The ultimate picture that a photographer
can take is often that of an impossible dream, the best of the best, the golden money shot. This photograph of J.P. Morgan taken by Eddie Jackson in New York City, a few short months before Morgan died, would rank at the top of the list. In today’s world, it would be like meeting Howard Hughes in Las Vegas and invited to his penthouse for a cup of coffee.

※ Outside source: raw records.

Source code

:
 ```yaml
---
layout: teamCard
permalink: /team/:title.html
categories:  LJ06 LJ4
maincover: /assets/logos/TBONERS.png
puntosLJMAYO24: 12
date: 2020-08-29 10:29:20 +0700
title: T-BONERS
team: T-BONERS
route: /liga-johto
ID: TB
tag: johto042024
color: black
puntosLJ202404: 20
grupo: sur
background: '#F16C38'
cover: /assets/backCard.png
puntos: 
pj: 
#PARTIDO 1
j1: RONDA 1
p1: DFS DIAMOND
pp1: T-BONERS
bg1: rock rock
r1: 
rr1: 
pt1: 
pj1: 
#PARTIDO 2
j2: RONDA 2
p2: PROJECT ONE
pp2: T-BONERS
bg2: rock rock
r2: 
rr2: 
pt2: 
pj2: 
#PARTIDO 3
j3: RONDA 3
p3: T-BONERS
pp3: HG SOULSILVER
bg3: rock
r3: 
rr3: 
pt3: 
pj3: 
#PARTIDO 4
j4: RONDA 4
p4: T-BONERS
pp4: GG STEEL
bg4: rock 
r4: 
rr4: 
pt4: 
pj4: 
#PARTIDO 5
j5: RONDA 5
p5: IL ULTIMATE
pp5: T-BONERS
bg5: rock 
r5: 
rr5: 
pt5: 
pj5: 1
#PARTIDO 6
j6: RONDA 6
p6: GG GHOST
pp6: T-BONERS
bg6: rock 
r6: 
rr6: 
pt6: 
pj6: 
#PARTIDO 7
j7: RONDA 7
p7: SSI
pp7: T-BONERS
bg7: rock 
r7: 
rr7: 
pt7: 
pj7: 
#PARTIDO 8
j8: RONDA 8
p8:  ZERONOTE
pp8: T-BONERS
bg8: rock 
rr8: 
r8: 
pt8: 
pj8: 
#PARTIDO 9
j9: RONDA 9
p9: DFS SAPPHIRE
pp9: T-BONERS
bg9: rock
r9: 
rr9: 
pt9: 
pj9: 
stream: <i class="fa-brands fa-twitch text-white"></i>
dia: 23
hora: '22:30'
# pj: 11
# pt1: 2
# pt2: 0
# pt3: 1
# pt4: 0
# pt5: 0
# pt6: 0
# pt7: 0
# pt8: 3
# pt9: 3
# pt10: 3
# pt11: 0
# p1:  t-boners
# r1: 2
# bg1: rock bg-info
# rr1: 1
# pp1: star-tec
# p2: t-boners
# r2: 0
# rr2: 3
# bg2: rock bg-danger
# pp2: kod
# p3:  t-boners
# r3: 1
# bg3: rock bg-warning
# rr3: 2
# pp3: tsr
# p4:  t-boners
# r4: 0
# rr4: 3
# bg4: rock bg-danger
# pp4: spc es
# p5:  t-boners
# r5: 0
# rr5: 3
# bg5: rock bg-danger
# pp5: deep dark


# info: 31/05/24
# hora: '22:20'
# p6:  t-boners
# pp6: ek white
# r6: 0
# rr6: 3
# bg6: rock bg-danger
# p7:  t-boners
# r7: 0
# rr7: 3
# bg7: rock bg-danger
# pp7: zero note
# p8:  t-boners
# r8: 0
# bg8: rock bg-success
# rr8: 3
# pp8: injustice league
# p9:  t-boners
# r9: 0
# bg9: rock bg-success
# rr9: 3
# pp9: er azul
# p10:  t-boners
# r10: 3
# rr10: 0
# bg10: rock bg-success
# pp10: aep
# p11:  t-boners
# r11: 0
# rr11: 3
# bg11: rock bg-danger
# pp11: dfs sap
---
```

J.P. Morgan was one of the richest, most powerful men in the world, and dominated corporate finance and industrial consolidation: Edison General Electric and Thompson Electric to form General Electric— Federal
Steel and Carnegie Steel to form United States Steel Corporation. In 1902 he formed the International Mercantile Marine Company which eventually owned the White Star Line—the builder and operator of the
RMS Titanic.
J.P. Morgan was a physically big man with massive shoulders and piercing eyes. The victim of a childhood
skin disease called rosacca ,which in later years greatly deformed his nose and turned it purple, J.P. Morgan hated to have his photograph taken because of this deformity. Morgan only sat for studio photographs which would be retouched. He reportedly struck several photographers that had tried to take his picture without permission. It is rumored that this ‘candid’ photo (the last one ever taken of the great man) was allowed because Thomas A. Edison, a friend of Eddie Jackson’s asked J.P. Morgan during a business meeting if he would allow it when they went to lunch. When they appeared on the street Edison gave Eddie a nod and this single snap-shot was taken. To our knowledge, it has never before been published.